◆ **Exercise prompt**
What you return must match the data exactly, line for line.

◆ **Entries shown**
Start of Block
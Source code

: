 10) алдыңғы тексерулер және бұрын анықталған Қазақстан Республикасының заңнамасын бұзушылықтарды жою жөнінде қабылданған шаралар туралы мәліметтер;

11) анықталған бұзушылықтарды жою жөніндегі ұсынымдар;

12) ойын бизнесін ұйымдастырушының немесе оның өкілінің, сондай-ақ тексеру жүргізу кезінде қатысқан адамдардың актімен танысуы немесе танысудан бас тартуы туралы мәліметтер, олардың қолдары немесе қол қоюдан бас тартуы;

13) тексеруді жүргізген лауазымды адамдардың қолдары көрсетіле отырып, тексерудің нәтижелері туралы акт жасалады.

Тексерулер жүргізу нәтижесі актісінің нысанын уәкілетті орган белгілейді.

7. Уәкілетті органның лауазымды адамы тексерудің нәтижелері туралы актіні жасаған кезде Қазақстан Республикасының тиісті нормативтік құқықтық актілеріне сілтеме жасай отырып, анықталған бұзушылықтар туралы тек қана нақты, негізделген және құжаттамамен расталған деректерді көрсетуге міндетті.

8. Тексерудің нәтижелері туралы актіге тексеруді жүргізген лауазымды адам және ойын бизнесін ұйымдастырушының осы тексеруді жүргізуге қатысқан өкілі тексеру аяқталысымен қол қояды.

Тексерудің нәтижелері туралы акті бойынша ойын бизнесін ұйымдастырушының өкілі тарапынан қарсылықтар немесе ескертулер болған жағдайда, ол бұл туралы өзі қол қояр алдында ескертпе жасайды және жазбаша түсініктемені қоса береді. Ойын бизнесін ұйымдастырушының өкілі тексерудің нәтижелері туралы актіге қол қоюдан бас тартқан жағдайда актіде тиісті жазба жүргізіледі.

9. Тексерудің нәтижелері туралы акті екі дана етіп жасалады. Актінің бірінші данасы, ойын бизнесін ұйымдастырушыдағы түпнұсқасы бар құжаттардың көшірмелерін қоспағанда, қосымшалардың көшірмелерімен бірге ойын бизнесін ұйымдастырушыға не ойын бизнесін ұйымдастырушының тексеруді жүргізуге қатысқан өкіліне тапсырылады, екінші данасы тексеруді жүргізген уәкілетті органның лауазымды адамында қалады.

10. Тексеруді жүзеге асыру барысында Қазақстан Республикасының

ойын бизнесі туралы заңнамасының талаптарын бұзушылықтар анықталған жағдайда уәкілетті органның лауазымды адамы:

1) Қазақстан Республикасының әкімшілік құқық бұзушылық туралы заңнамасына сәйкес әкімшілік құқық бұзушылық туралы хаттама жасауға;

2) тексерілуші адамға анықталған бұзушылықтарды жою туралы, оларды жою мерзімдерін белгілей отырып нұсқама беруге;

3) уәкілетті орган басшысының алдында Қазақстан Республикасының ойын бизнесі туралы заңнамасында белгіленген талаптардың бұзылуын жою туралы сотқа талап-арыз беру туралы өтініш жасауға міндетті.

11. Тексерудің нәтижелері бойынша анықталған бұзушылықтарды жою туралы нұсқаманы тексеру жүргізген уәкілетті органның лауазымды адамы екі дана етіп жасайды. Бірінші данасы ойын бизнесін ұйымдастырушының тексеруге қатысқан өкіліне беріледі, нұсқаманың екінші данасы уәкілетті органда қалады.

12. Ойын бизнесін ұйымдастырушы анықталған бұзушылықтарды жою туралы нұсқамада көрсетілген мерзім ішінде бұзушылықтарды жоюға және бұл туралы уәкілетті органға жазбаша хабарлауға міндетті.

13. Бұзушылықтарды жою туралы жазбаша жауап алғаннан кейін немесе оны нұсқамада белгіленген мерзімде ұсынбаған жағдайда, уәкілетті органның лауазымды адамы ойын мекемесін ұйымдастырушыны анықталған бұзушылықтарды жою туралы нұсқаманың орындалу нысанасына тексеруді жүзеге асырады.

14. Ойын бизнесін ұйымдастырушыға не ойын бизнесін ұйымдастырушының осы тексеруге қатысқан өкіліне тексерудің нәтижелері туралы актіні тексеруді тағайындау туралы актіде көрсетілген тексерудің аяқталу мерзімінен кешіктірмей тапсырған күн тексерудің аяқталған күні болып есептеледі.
End of Block
◆ **Response area**
Source code

: 10) алдыңғы тексерулер және бұрын анықталған Қазақстан Республикасының заңнамасын бұзушылықтарды жою жөнінде қабылданған шаралар туралы мәліметтер;

11) анықталған бұзушылықтарды жою жөніндегі ұсынымдар;

12) ойын бизнесін ұйымдастырушының немесе оның өкілінің, сондай-ақ тексеру жүргізу кезінде қатысқан адамдардың актімен танысуы немесе танысудан бас тартуы туралы мәліметтер, олардың қолдары немесе қол қоюдан бас тартуы;

13) тексеруді жүргізген лауазымды адамдардың қолдары көрсетіле отырып, тексерудің нәтижелері туралы акт жасалады.

Тексерулер жүргізу нәтижесі актісінің нысанын уәкілетті орган белгілейді.

7. Уәкілетті органның лауазымды адамы тексерудің нәтижелері туралы актіні жасаған кезде Қазақстан Республикасының тиісті нормативтік құқықтық актілеріне сілтеме жасай отырып, анықталған бұзушылықтар туралы тек қана нақты, негізделген және құжаттамамен расталған деректерді көрсетуге міндетті.

8. Тексерудің нәтижелері туралы актіге тексеруді жүргізген лауазымды адам және ойын бизнесін ұйымдастырушының осы тексеруді жүргізуге қатысқан өкілі тексеру аяқталысымен қол қояды.

Тексерудің нәтижелері туралы акті бойынша ойын бизнесін ұйымдастырушының өкілі тарапынан қарсылықтар немесе ескертулер болған жағдайда, ол бұл туралы өзі қол қояр алдында ескертпе жасайды және жазбаша түсініктемені қоса береді. Ойын бизнесін ұйымдастырушының өкілі тексерудің нәтижелері туралы актіге қол қоюдан бас тартқан жағдайда актіде тиісті жазба жүргізіледі.

9. Тексерудің нәтижелері туралы акті екі дана етіп жасалады. Актінің бірінші данасы, ойын бизнесін ұйымдастырушыдағы түпнұсқасы бар құжаттардың көшірмелерін қоспағанда, қосымшалардың көшірмелерімен бірге ойын бизнесін ұйымдастырушыға не ойын бизнесін ұйымдастырушының тексеруді жүргізуге қатысқан өкіліне тапсырылады, екінші данасы тексеруді жүргізген уәкілетті органның лауазымды адамында қалады.

10. Тексеруді жүзеге асыру барысында Қазақстан Республикасының

ойын бизнесі туралы заңнамасының талаптарын бұзушылықтар анықталған жағдайда уәкілетті органның лауазымды адамы:

1) Қазақстан Республикасының әкімшілік құқық бұзушылық туралы заңнамасына сәйкес әкімшілік құқық бұзушылық туралы хаттама жасауға;

2) тексерілуші адамға анықталған бұзушылықтарды жою туралы, оларды жою мерзімдерін белгілей отырып нұсқама беруге;

3) уәкілетті орган басшысының алдында Қазақстан Республикасының ойын бизнесі туралы заңнамасында белгіленген талаптардың бұзылуын жою туралы сотқа талап-арыз беру туралы өтініш жасауға міндетті.

11. Тексерудің нәтижелері бойынша анықталған бұзушылықтарды жою туралы нұсқаманы тексеру жүргізген уәкілетті органның лауазымды адамы екі дана етіп жасайды. Бірінші данасы ойын бизнесін ұйымдастырушының тексеруге қатысқан өкіліне беріледі, нұсқаманың екінші данасы уәкілетті органда қалады.

12. Ойын бизнесін ұйымдастырушы анықталған бұзушылықтарды жою туралы нұсқамада көрсетілген мерзім ішінде бұзушылықтарды жоюға және бұл туралы уәкілетті органға жазбаша хабарлауға міндетті.

13. Бұзушылықтарды жою туралы жазбаша жауап алғаннан кейін немесе оны нұсқамада белгіленген мерзімде ұсынбаған жағдайда, уәкілетті органның лауазымды адамы ойын мекемесін ұйымдастырушыны анықталған бұзушылықтарды жою туралы нұсқаманың орындалу нысанасына тексеруді жүзеге асырады.

14. Ойын бизнесін ұйымдастырушыға не ойын бизнесін ұйымдастырушының осы тексеруге қатысқан өкіліне тексерудің нәтижелері туралы актіні тексеруді тағайындау туралы актіде көрсетілген тексерудің аяқталу мерзімінен кешіктірмей тапсырған күн тексерудің аяқталған күні болып есептеледі.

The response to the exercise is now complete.